RICS (Royal Institution of Chartered Surveyors) is calling for the government to help the North West’s commercial property market by reviewing business rates.
Ahead of Monday’s (29 October) Budget, the organisation has voiced concerns over the effect the ongoing uncertainty surrounding Brexit is having on the region.
The Q3 2018 RICS UK Commercial Property Market Survey shows tenant demand for offices, retail space and industrial property have all been falling over the last quarter.
During the third quarter of the year, 13% more survey respondents reported a rise in office space demand (down from 14% in Q2), whilst 25% reported an increase in demand from industrial space (down from 30% in Q2) and 35% saw a decline in occupier demand for retail property.
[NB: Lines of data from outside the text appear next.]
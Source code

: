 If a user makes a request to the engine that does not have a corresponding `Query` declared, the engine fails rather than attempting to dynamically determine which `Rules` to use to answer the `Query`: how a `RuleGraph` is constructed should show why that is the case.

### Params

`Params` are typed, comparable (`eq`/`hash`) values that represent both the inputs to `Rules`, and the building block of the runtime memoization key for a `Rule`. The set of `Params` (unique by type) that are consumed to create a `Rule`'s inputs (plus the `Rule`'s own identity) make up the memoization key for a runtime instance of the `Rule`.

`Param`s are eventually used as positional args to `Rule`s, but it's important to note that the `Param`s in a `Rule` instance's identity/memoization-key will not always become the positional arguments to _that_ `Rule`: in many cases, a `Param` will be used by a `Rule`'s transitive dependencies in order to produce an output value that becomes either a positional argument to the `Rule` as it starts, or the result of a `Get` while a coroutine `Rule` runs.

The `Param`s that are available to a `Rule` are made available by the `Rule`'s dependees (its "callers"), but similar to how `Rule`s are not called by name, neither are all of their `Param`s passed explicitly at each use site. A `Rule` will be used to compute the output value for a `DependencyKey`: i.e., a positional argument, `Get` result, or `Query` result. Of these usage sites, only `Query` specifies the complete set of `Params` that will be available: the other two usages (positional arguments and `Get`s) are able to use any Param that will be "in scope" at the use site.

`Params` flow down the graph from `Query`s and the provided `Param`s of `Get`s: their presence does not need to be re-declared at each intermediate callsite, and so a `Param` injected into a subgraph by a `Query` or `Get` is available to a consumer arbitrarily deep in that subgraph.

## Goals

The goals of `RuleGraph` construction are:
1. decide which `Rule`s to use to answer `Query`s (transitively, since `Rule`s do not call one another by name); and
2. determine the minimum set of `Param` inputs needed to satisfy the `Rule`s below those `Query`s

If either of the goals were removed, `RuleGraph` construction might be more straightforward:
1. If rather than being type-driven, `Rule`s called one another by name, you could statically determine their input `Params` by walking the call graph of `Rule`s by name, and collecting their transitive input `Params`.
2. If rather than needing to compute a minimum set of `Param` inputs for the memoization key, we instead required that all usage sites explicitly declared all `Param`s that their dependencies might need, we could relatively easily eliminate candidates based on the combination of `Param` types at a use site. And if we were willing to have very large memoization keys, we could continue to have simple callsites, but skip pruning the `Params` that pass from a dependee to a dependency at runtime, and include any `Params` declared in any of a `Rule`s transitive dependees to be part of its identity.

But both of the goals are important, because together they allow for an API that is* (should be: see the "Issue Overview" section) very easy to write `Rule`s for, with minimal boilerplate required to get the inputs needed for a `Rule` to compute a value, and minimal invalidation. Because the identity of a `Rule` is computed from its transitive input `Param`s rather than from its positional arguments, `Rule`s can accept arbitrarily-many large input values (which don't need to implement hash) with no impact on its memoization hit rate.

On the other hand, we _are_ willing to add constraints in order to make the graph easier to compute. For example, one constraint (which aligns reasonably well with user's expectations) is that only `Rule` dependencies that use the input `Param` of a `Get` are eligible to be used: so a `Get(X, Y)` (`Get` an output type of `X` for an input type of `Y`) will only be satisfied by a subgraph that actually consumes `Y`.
Tough market conditions and the boom of online retailers are believed to have prompted struggles in the retail sector, and some landlords are offering incentive packages for retail property.
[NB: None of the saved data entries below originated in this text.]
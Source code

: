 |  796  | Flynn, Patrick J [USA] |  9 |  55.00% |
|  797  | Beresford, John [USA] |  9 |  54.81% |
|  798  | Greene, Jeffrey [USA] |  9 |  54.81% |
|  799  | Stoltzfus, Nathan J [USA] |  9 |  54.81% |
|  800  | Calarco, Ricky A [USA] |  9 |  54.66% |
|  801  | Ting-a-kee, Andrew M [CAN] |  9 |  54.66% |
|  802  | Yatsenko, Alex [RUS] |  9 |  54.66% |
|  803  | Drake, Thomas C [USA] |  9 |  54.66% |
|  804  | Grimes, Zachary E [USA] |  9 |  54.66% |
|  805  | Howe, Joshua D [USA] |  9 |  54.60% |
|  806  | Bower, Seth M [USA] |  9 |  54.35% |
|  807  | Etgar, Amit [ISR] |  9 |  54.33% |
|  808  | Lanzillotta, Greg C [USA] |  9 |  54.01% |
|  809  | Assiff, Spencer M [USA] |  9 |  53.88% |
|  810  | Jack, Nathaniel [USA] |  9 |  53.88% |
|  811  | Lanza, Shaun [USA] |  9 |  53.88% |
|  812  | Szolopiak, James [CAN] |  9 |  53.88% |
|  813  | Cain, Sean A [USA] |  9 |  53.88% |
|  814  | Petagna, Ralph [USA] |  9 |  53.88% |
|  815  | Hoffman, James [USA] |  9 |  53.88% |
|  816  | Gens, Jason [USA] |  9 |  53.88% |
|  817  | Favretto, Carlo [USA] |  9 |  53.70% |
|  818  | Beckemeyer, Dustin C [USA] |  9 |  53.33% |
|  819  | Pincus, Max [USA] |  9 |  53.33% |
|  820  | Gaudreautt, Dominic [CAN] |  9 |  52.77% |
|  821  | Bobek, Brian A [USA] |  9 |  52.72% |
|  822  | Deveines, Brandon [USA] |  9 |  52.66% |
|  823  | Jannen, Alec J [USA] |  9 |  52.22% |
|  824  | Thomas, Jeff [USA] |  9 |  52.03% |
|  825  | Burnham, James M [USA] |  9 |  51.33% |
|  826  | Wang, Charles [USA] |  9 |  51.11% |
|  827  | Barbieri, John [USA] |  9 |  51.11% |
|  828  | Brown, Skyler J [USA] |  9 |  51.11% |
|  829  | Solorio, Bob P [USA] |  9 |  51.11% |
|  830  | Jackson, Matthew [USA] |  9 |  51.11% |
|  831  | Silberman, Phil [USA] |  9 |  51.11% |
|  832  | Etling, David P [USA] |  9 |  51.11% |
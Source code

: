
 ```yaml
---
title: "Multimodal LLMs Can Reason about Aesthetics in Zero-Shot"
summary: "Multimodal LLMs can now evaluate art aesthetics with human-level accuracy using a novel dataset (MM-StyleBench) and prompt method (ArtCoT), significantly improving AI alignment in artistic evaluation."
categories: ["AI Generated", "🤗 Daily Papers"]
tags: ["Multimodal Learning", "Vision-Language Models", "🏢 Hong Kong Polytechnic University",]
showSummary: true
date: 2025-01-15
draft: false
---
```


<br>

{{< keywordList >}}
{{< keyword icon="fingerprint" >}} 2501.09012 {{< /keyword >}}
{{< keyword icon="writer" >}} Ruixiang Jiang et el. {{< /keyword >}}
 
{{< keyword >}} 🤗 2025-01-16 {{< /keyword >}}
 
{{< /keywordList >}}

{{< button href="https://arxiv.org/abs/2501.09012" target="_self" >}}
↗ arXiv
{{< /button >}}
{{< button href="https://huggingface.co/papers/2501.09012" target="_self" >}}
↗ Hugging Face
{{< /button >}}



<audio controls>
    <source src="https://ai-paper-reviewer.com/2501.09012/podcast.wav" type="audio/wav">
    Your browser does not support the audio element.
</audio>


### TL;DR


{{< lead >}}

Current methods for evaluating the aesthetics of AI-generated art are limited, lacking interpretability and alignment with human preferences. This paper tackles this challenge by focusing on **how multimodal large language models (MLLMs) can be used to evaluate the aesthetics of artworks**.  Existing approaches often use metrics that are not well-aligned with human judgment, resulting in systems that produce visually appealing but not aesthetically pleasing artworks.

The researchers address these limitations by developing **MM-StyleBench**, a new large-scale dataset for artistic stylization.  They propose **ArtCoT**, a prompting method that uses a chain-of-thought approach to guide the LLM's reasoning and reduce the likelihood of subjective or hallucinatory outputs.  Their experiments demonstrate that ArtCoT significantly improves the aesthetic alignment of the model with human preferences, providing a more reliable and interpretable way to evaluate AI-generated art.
RICS says a review of business rates would provide a ‘much-needed boost’ for the high street and wider commercial property market, and would help ease the burden on companies.
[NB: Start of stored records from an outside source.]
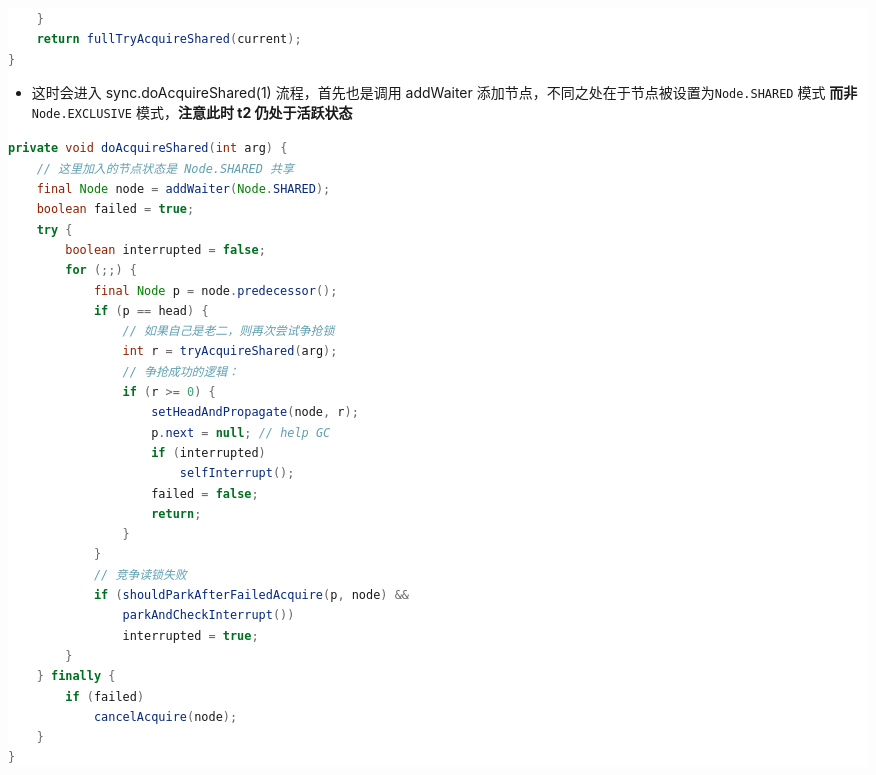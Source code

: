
 ```java
    }
    return fullTryAcquireShared(current);
}


```

- 这时会进入 sync.doAcquireShared(1) 流程，首先也是调用 addWaiter 添加节点，不同之处在于节点被设置为`Node.SHARED` 模式 **而非** `Node.EXCLUSIVE` 模式，**注意此时 t2 仍处于活跃状态**

```java
private void doAcquireShared(int arg) {
  	// 这里加入的节点状态是 Node.SHARED 共享
    final Node node = addWaiter(Node.SHARED);
    boolean failed = true;
    try {
        boolean interrupted = false;
        for (;;) {
            final Node p = node.predecessor();
            if (p == head) {
              	// 如果自己是老二，则再次尝试争抢锁
                int r = tryAcquireShared(arg);
              	// 争抢成功的逻辑：
                if (r >= 0) {
                    setHeadAndPropagate(node, r);
                    p.next = null; // help GC
                    if (interrupted)
                        selfInterrupt();
                    failed = false;
                    return;
                }
            }
          	// 竞争读锁失败
            if (shouldParkAfterFailedAcquire(p, node) &&
                parkAndCheckInterrupt())
                interrupted = true;
        }
    } finally {
        if (failed)
            cancelAcquire(node);
    }
}
```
Hew Edgar, head of policy at RICS, says: “People want a vibrant high street at the heart of their community. Yet the combination of Brexit uncertainty and competition from online retailers mean small independent businesses, in particular are finding it harder to stay afloat.
“That’s why we are calling on the government to use the Budget to review business rates, with the aim of improving the whole system and help provide a shot in the arm for our ailing high streets.”
In terms of investments, the RICS survey shows that all commercial property types – except the struggling retail sector – attracted a rise in enquiries.
An increase in investment enquiries for industrial space was reported by 19% of respondents (up from 9% in Q2), and 30% saw a rise in enquiries from investors for office property.
The lack of available office and industrial space across the North West is expected to impact rents over the next three months, with 17% of respondents expecting office rents to rise (up from 7% in Q2) and 32% expecting industrial property rents to rise.
Retail rents are not predicted to rise over the coming three months.
Tarrant Parsons, a RICS economist, adds: “The commercial real estate market continues to be characterised by a stark contrast between the struggling retail sector and the strong performance of industrial property.
“The uncertainty engendered by the ongoing Brexit process now appears to be having a greater bearing on tenant decisions when it comes to taking up commercial space, with a lack of clarity regarding the final trading relationship causing some hesitancy.
“That said, investment activity remains reasonably solid, as the latest results point to a stable quarterly trend in demand and a continued decline in supply.”